No fishing expedition, this first feature is an insider view of lesbian life in the nineties by a writer and filmmaker team who are as a good at angst as they are at irony. Go Fish has already been dubbed a “dyke slacker” pic for its low-budget, black-and-white chronicling of daily hopes, fears, and banalities. At once gritty and lyrical, it tracks an interlinked cast of characters (most of them played by nonprofessionals) through a fanciful girl-meets-girl saga.

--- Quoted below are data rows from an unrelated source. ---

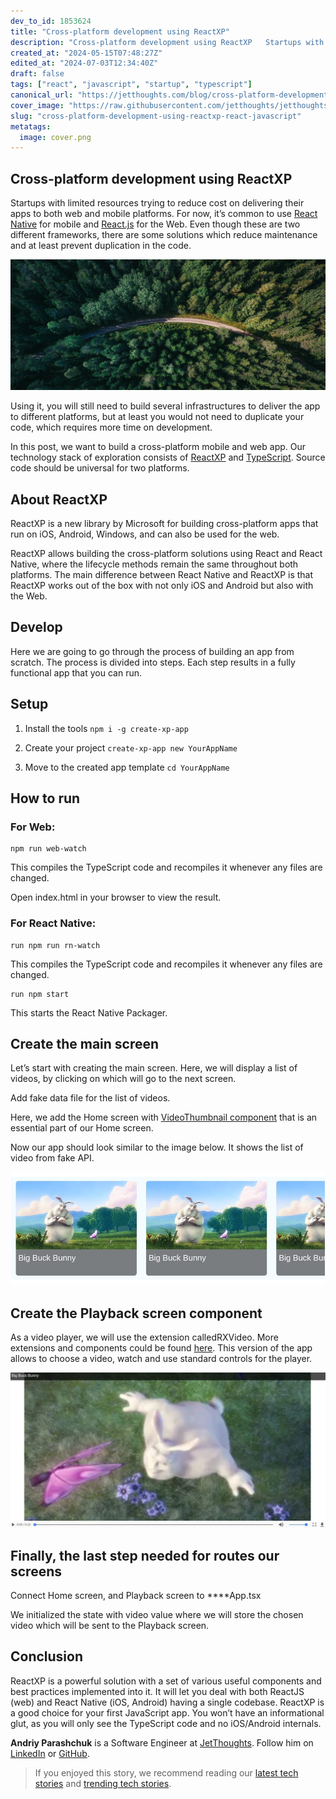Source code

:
 ```yaml
---
dev_to_id: 1853624
title: "Cross-platform development using ReactXP"
description: "Cross-platform development using ReactXP   Startups with limited resources trying to reduce..."
created_at: "2024-05-15T07:48:27Z"
edited_at: "2024-07-03T12:34:40Z"
draft: false
tags: ["react", "javascript", "startup", "typescript"]
canonical_url: "https://jetthoughts.com/blog/cross-platform-development-using-reactxp-react-javascript/"
cover_image: "https://raw.githubusercontent.com/jetthoughts/jetthoughts.github.io/master/content/blog/cross-platform-development-using-reactxp-react-javascript/cover.png"
slug: "cross-platform-development-using-reactxp-react-javascript"
metatags:
  image: cover.png
---
```


## Cross-platform development using ReactXP

Startups with limited resources trying to reduce cost on delivering their apps to both web and mobile platforms. For now, it’s common to use [React Native](https://facebook.github.io/react-native/) for mobile and [React.js](https://reactjs.org/) for the Web. Even though these are two different frameworks, there are some solutions which reduce maintenance and at least prevent duplication in the code.

![](file_0.png)

Using it, you will still need to build several infrastructures to deliver the app to different platforms, but at least you would not need to duplicate your code, which requires more time on development.

In this post, we want to build a cross-platform mobile and web app. Our technology stack of exploration consists of [ReactXP](https://microsoft.github.io/reactxp/) and [TypeScript](https://www.typescriptlang.org/). Source code should be universal for two platforms.

## About ReactXP

ReactXP is a new library by Microsoft for building cross-platform apps that run on iOS, Android, Windows, and can also be used for the web.

ReactXP allows building the cross-platform solutions using React and React Native, where the lifecycle methods remain the same throughout both platforms. The main difference between React Native and ReactXP is that ReactXP works out of the box with not only iOS and Android but also with the Web.

## Develop

Here we are going to go through the process of building an app from scratch. The process is divided into steps. Each step results in a fully functional app that you can run.

## Setup

 1. Install the tools
`npm i -g create-xp-app`

 2. Create your project
`create-xp-app new YourAppName`

 3. Move to the created app template
`cd YourAppName`

## How to run

### For Web:
```
npm run web-watch
```
This compiles the TypeScript code and recompiles it whenever any files are changed.

Open index.html in your browser to view the result.

### For React Native:
```
run npm run rn-watch
```
This compiles the TypeScript code and recompiles it whenever any files are changed.
```
run npm start
```
This starts the React Native Packager.

## Create the main screen

Let’s start with creating the main screen. Here, we will display a list of videos, by clicking on which will go to the next screen.

Add fake data file for the list of videos.

Here, we add the Home screen with [VideoThumbnail component](https://gist.github.com/andriyParashchuk/6468dbde43cb2cb989b22fe93c779e2b) that is an essential part of our Home screen.

Now our app should look similar to the image below. It shows the list of video from fake API.

![](file_1.jpeg)

## Create the Playback screen component

As a video player, we will use the extension calledRXVideo. More extensions and components could be found [here](https://microsoft.github.io/reactxp/docs/extensions/video.html). This version of the app allows to choose a video, watch and use standard controls for the player.

![](file_2.jpeg)

## Finally, the last step needed for routes our screens

Connect Home screen, and Playback screen to ****App.tsx

We initialized the state with video value where we will store the chosen video which will be sent to the Playback screen.

## Conclusion

ReactXP is a powerful solution with a set of various useful components and best practices implemented into it. It will let you deal with both ReactJS (web) and React Native (iOS, Android) having a single codebase. ReactXP is a good choice for your first JavaScript app. You won’t have an informational glut, as you will only see the TypeScript code and no iOS/Android internals.

**Andriy Parashchuk** is a Software Engineer at [JetThoughts](https://www.jetthoughts.com/). Follow him on [LinkedIn](https://www.linkedin.com/in/andriy-parashchuk-3aa56468/) or [GitHub](https://github.com/andriyParashchuk).
>  If you enjoyed this story, we recommend reading our [latest tech stories](https://jtway.co/latest) and [trending tech stories](https://jtway.co/trending).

Max is looking for love. Her roommate, Kia, already has it in the person of Evy, who lives at home with her mom, still trying to shake off her ex-husband. Then there’s Ely, Kia’s student and seemingly available. Ely shares a place with Daria, the quintessential dyke about town, constantly in and out of women’s beds and hearts. Kia thinks Max would like Ely: Daria thinks Ely should like Max. Everyone schemes. We’re treated to a date, a dinner party, pride, honor, friendship, laundry, nail clipping – and, of course, sex.
There’s an innocence about the characters that’s usually missing in Lesbian Chic coverage: these women look more like the twenty-something figures in underground video or Alison Bechdel’s cult comic, “Dykes to Watch Out For.” Go Fish begins just about where coming-out film used to end: all the women are dykes, and sex is on everybody’s mind. Since it’s the lesbian universe, so is romance. Seriocomic and navigated by a wistful narrator, an unlikely chorus of elders, and an assured cinematic ability to confer grace upon lesbian-identity escapades, Go Fish is the film to watch out for.